28 octobre 2015 Comments Off

Nous avons navigué à vue. Le soleil se levait doucement sur la Belgique, timide et impuissant. J'étais à l'arrière de la voiture, déjà pensive dans le matin. Aujourd'hui est un jour nouveau, je l'attendais tellement que mon seul objectif est d'être enfin dans cet avion. Oui, c'est parti. L'engin s'emballe mon cœur se comprime, tous mes vaisseaux sont en une fois serrés sous cellophane, je retiens ma respiration quand les roues se détachent du sol, les réacteurs vrombissent et nous voilà propulsés dans les nuages épais et gris. Beslema Bruxelles, direction Tunis. 

J'ai pris mon billet hier. En quelques semaines tout a changé tu vois je me languissais de l'action et me voilà virée en quelques secondes le dernier jour du mois d'août avec toute mon équipe sur le carreaux, nous voilà dans mon fond de jardins assises à pleurer et boire du vin; nous nous serrons les coudes, et comme dit Valérie, j'ai perdu des collègues mais j'ai gagné des amis. On se retrouve entre réalité, CV, indemnités, l'égo charcuté dans le bureau ressources inhumaines, les bras ballants. Et qu'est-ce qu'on fait maintenant. Le mois de septembre et sa dérentrée, je me sens décentrée mais heureuse.

 Heureuse parce que finalement c'est quand même toujours aussi bon, la liberté.

Elle n'aura pas duré longtemps. En deux trois mouvement nous voilà chacun recasés quelque part à dire bonjour à nos nouveaux collègues, à relever de nouveau ces fameux challenges. Pas même passés par la case chômage, ici la crise finalement, on ne la connait pas vraiment. Mais j'ai perdu ceux qui me faisaient rire tous les matins, j'ai perdu celui qui m'a connu débarquant de Lyon, flemmarde inexpérimentée, petite chose inadaptée sortie des bancs de l'université. Cette adolescence professionnelle, entre curiosité et manque de volonté, c'est fini, il va falloir faire sans. Je débarque dans l'open space aux deux cent vingts employés, après la holding familiale multi millionnaire bienvenue dans la multinationale immobilière. Ma moitié matérialiste est comblée.
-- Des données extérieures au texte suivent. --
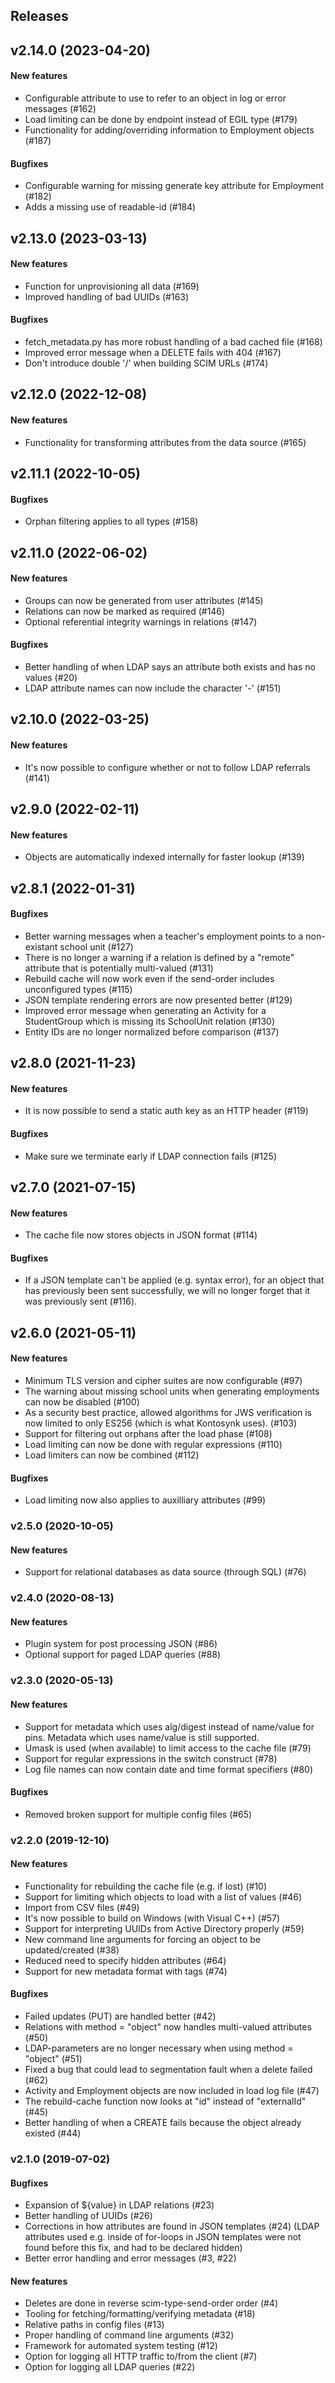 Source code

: ## Releases

## v2.14.0 (2023-04-20)
#### New features
  - Configurable attribute to use to refer to an object in log or error
    messages (#162)
  - Load limiting can be done by endpoint instead of EGIL type (#179)
  - Functionality for adding/overriding information to Employment objects (#187)

#### Bugfixes
  - Configurable warning for missing generate key attribute for Employment (#182)
  - Adds a missing use of readable-id (#184)

## v2.13.0 (2023-03-13)
#### New features
  - Function for unprovisioning all data (#169)
  - Improved handling of bad UUIDs (#163)

#### Bugfixes
  - fetch_metadata.py has more robust handling of a bad cached file (#168)
  - Improved error message when a DELETE fails with 404 (#167)
  - Don't introduce double '/' when building SCIM URLs (#174)

## v2.12.0 (2022-12-08)
#### New features
  - Functionality for transforming attributes from the data source (#165)

## v2.11.1 (2022-10-05)
#### Bugfixes
  - Orphan filtering applies to all types (#158)

## v2.11.0 (2022-06-02)
#### New features
  - Groups can now be generated from user attributes (#145)
  - Relations can now be marked as required (#146)
  - Optional referential integrity warnings in relations (#147)
#### Bugfixes
  - Better handling of when LDAP says an attribute both exists and has no values (#20)
  - LDAP attribute names can now include the character '-' (#151)

## v2.10.0 (2022-03-25)
#### New features
  - It's now possible to configure whether or not to follow LDAP referrals (#141)

## v2.9.0 (2022-02-11)
#### New features
  - Objects are automatically indexed internally for faster lookup (#139)

## v2.8.1 (2022-01-31)
#### Bugfixes
  - Better warning messages when a teacher's employment points to a
    non-existant school unit (#127)
  - There is no longer a warning if a relation is defined by a
    "remote" attribute that is potentially multi-valued (#131)
  - Rebuild cache will now work even if the send-order includes
    unconfigured types (#115)
  - JSON template rendering errors are now presented better (#129)
  - Improved error message when generating an Activity for a
    StudentGroup which is missing its SchoolUnit relation (#130)
  - Entity IDs are no longer normalized before comparison (#137)

## v2.8.0 (2021-11-23)
#### New features
  - It is now possible to send a static auth key as an HTTP header (#119)

#### Bugfixes
  - Make sure we terminate early if LDAP connection fails (#125)

## v2.7.0 (2021-07-15)
#### New features
  - The cache file now stores objects in JSON format (#114)

#### Bugfixes
  - If a JSON template can't be applied (e.g. syntax error), for an object
    that has previously been sent successfully, we will no longer forget that
    it was previously sent (#116).

## v2.6.0 (2021-05-11)
#### New features
  - Minimum TLS version and cipher suites are now configurable (#97)
  - The warning about missing school units when generating employments
    can now be disabled (#100)
  - As a security best practice, allowed algorithms for JWS verification
    is now limited to only ES256 (which is what Kontosynk uses). (#103)
  - Support for filtering out orphans after the load phase (#108)
  - Load limiting can now be done with regular expressions (#110)
  - Load limiters can now be combined (#112)

#### Bugfixes
  - Load limiting now also applies to auxilliary attributes (#99)

### v2.5.0 (2020-10-05)
#### New features
  - Support for relational databases as data source (through SQL) (#76)

### v2.4.0 (2020-08-13)
#### New features
  - Plugin system for post processing JSON (#86)
  - Optional support for paged LDAP queries (#88)

### v2.3.0 (2020-05-13)
#### New features
  - Support for metadata which uses alg/digest instead of name/value for pins.
    Metadata which uses name/value is still supported.
  - Umask is used (when available) to limit access to the cache file (#79)
  - Support for regular expressions in the switch construct (#78)
  - Log file names can now contain date and time format specifiers (#80)

#### Bugfixes
  - Removed broken support for multiple config files (#65)

### v2.2.0 (2019-12-10)
#### New features
  - Functionality for rebuilding the cache file (e.g. if lost) (#10)
  - Support for limiting which objects to load with a list of values (#46)
  - Import from CSV files (#49)
  - It's now possible to build on Windows (with Visual C++) (#57)
  - Support for interpreting UUIDs from Active Directory properly (#59)
  - New command line arguments for forcing an object to be updated/created (#38)
  - Reduced need to specify hidden attributes (#64)
  - Support for new metadata format with tags (#74)

#### Bugfixes
  - Failed updates (PUT) are handled better (#42)
  - Relations with method = "object" now handles multi-valued attributes (#50)
  - LDAP-parameters are no longer necessary when using method = "object" (#51)
  - Fixed a bug that could lead to segmentation fault when a delete failed (#62)
  - Activity and Employment objects are now included in load log file (#47)
  - The rebuild-cache function now looks at "id" instead of "externalId" (#45)
  - Better handling of when a CREATE fails because the object already existed (#44)

### v2.1.0 (2019-07-02)
#### Bugfixes
  - Expansion of ${value} in LDAP relations (#23)
  - Better handling of UUIDs (#26)
  - Corrections in how attributes are found in JSON templates (#24)
    (LDAP attributes used e.g. inside of for-loops in JSON templates
    were not found before this fix, and had to be declared hidden)
  - Better error handling and error messages (#3, #22)

#### New features
  - Deletes are done in reverse scim-type-send-order order (#4)
  - Tooling for fetching/formatting/verifying metadata (#18)
  - Relative paths in config files (#13)
  - Proper handling of command line arguments (#32)
  - Framework for automated system testing (#12)
  - Option for logging all HTTP traffic to/from the client (#7)
  - Option for logging all LDAP queries (#22)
Quant à l'autre moitié, hésitante, sensible.. il faudra faire avec. Alors, avant de me jeter dans la gueule du loup, à la fois enthousiaste et terrorisée, j'ai décidé de partir. Partir loin de l'avenue Lloyd George et ses maisons de maitre soigneusement alignées.

Partir dans le chaos poussiéreux. Dans les cris, dans la vie. Ma part ancestrale est propulsé soudainement en pleine lumière dans l'avion Tunis Air. Les autres voyageurs me sourient, il y a cette douce connivence que chacun d'entre nous ressent, on revient au pays. L'avion atterri dans cet immense désert de toits terrasses et de maisons jamais finies, ville déconstruite, Tunis. L'aéroport de Carthage n'a pas changé, la première image qu'on voit de la Tunisie, les palmier dans le ciel bleu et aveuglant, ce soleil en pleine face et ce parking vers lequel on se dirige, ces voitures de seconde main, ces voyageurs aux paquets en plastique, aux grands cabas Tati, ces familles, ces Tunisoises en jean bottes de cuir au rictus blasé, sac de marque contrefaçon au creux du bras. Je retrouve Papa à la sortie des voyageurs, Maman est avec Sabrine. Sabrine, ma cousine-soeur, née quelques semaines après moi, mon double dans toute mon enfance, l'acolyte de tous mes étés. Sabrine, assise, enceinte, la bague au doigts, les yeux mouillés. Elle me serre dans ses bras, on se touche, laisse moi te toucher, te réaliser, te sentir. Toi non plus tu n'as pas changé. Tu es toujours cette demi portion et quand je te regarde, je nous revois il y a des années.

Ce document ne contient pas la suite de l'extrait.